All of the entries should be written out again exactly.

-- DATASET follows --

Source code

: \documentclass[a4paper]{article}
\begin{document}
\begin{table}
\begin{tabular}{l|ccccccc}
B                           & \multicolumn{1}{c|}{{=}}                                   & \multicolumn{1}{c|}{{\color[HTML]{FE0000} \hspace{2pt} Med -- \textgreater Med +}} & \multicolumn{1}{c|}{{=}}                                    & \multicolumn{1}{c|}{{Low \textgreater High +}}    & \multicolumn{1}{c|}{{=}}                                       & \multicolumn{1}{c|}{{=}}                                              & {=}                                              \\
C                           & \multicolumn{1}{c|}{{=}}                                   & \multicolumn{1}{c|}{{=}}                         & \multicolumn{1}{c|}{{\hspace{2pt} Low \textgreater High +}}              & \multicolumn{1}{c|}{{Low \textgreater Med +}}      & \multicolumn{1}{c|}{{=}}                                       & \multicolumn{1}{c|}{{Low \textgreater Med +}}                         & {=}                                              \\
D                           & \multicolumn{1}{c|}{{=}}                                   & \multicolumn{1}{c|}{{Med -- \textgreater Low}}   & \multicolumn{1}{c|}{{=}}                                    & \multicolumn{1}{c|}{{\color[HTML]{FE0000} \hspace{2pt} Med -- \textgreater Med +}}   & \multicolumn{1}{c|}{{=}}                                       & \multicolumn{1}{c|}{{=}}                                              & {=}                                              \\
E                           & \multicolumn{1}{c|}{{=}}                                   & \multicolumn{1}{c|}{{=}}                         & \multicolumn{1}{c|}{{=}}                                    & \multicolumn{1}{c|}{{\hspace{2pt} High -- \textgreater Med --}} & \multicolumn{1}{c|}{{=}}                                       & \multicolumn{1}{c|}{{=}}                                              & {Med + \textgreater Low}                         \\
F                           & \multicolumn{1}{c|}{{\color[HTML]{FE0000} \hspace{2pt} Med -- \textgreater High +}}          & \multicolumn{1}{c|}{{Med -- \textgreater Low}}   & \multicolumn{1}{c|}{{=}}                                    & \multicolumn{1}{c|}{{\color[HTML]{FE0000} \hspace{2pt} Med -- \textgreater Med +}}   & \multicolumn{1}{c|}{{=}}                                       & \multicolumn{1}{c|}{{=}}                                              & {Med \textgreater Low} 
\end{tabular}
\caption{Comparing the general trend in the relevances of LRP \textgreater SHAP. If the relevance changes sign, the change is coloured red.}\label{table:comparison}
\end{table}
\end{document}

-- DATASET concluded --

*PROBLEM SOLUTION*.
Source code

: \documentclass[a4paper]{article}
\begin{document}
\begin{table}
\begin{tabular}{l|ccccccc}
B                           & \multicolumn{1}{c|}{{=}}                                   & \multicolumn{1}{c|}{{\color[HTML]{FE0000} \hspace{2pt} Med -- \textgreater Med +}} & \multicolumn{1}{c|}{{=}}                                    & \multicolumn{1}{c|}{{Low \textgreater High +}}    & \multicolumn{1}{c|}{{=}}                                       & \multicolumn{1}{c|}{{=}}                                              & {=}                                              \\
C                           & \multicolumn{1}{c|}{{=}}                                   & \multicolumn{1}{c|}{{=}}                         & \multicolumn{1}{c|}{{\hspace{2pt} Low \textgreater High +}}              & \multicolumn{1}{c|}{{Low \textgreater Med +}}      & \multicolumn{1}{c|}{{=}}                                       & \multicolumn{1}{c|}{{Low \textgreater Med +}}                         & {=}                                              \\
D                           & \multicolumn{1}{c|}{{=}}                                   & \multicolumn{1}{c|}{{Med -- \textgreater Low}}   & \multicolumn{1}{c|}{{=}}                                    & \multicolumn{1}{c|}{{\color[HTML]{FE0000} \hspace{2pt} Med -- \textgreater Med +}}   & \multicolumn{1}{c|}{{=}}                                       & \multicolumn{1}{c|}{{=}}                                              & {=}                                              \\
E                           & \multicolumn{1}{c|}{{=}}                                   & \multicolumn{1}{c|}{{=}}                         & \multicolumn{1}{c|}{{=}}                                    & \multicolumn{1}{c|}{{\hspace{2pt} High -- \textgreater Med --}} & \multicolumn{1}{c|}{{=}}                                       & \multicolumn{1}{c|}{{=}}                                              & {Med + \textgreater Low}                         \\
F                           & \multicolumn{1}{c|}{{\color[HTML]{FE0000} \hspace{2pt} Med -- \textgreater High +}}          & \multicolumn{1}{c|}{{Med -- \textgreater Low}}   & \multicolumn{1}{c|}{{=}}                                    & \multicolumn{1}{c|}{{\color[HTML]{FE0000} \hspace{2pt} Med -- \textgreater Med +}}   & \multicolumn{1}{c|}{{=}}                                       & \multicolumn{1}{c|}{{=}}                                              & {Med \textgreater Low} 
\end{tabular}
\caption{Comparing the general trend in the relevances of LRP \textgreater SHAP. If the relevance changes sign, the change is coloured red.}\label{table:comparison}
\end{table}
\end{document}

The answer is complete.